Skip to main content

Storage & Indexing - Theory and Practice

Understanding document storage patterns and indexing pipelines


The Document Storage Problem

Challenge: Where to Store What?

When building a document search system, you have different types of data with different needs:

Data TypeSizeAccess PatternSearch Needs
Raw Document1-100MBRare (download only)None
Extracted Text10-1000KBNever directlyFull-text search
Document Chunks500-1000 charsFrequent (search)Vector + keyword
Metadata1-10KBVery frequentFiltering, facets

The Mistake: Using one storage system for everything.

The Solution: Match storage to data characteristics.
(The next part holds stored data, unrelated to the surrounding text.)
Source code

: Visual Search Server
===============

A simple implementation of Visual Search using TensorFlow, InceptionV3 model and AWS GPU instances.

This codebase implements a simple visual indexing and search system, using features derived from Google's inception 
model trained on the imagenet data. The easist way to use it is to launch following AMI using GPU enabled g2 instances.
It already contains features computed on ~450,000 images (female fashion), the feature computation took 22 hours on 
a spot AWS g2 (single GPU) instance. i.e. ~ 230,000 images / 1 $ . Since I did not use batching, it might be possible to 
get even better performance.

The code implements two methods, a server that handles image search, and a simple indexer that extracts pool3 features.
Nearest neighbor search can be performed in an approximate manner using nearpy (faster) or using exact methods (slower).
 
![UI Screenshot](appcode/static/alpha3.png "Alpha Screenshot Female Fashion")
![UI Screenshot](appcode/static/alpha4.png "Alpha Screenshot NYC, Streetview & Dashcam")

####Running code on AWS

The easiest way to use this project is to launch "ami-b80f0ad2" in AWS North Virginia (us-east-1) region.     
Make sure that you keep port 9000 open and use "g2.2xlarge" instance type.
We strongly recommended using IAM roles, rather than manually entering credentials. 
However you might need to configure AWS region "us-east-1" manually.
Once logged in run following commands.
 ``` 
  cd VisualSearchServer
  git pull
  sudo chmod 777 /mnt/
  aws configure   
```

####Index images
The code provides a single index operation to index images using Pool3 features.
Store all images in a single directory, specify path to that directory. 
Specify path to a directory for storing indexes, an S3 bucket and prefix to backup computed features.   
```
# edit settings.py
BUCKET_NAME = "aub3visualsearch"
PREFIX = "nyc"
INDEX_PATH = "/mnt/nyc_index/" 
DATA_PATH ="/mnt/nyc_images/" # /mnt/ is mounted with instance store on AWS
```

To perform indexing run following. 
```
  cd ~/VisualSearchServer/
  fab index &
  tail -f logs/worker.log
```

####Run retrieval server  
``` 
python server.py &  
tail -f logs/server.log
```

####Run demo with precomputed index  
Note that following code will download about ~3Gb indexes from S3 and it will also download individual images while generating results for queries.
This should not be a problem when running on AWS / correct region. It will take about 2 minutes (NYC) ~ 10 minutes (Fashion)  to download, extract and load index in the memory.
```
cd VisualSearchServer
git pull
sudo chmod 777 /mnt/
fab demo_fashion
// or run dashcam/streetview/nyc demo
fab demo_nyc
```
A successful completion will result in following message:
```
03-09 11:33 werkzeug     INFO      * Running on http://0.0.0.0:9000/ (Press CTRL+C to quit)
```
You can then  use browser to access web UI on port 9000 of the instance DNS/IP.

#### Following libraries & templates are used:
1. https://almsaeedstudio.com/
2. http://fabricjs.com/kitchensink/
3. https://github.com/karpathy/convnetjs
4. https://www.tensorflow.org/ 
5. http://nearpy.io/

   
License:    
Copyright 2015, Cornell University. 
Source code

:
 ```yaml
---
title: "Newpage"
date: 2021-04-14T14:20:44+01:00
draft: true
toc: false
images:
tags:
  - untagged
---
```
Storage Architecture Patterns

Pattern 1: Layered Storage

┌─────────────────────────────────────────────────┐
│ Application Layer │
└──────────────┬──────────────────────────────────┘

┌──────────────┴──────────────────────────────────┐
│ Storage Layer (3 systems for 3 purposes) │
│ │
│ ┌──────────┐ ┌──────────┐ ┌──────────┐ │
│ │ S3 │ │OpenSearch│ │ MongoDB │ │
│ │ │ │ │ │ │ │
│ │ Raw Docs │ │ Vectors │ │ Metadata │ │
│ │ 100MB │ │ Chunks │ │ 10KB │ │
│ │ Immutable│ │ Searchable│ │ Mutable │ │
│ └──────────┘ └──────────┘ └──────────┘ │
└─────────────────────────────────────────────────┘

Why Three Systems?

S3 for Raw Documents:

  • Documents are large (1-100MB)
  • Documents are immutable (never change)
  • Access is rare (only for download)
  • Need original format (PDF, not just text)
  • Cost: $0.023/GB/month (cheap!)

OpenSearch for Searchable Content:

  • Chunks are small (500-1000 chars)
  • Need full-text search (BM25)
  • Need vector search (k-NN)
  • Frequent access (every search)
  • Cost: $100-500/month (optimized for search)

MongoDB for Metadata:

  • Small structured data (document info)
  • Frequent updates (status, stats)
  • Complex queries (filters, aggregations)
  • Relationships (similar docs)
  • Cost: $50-200/month (optimized for metadata)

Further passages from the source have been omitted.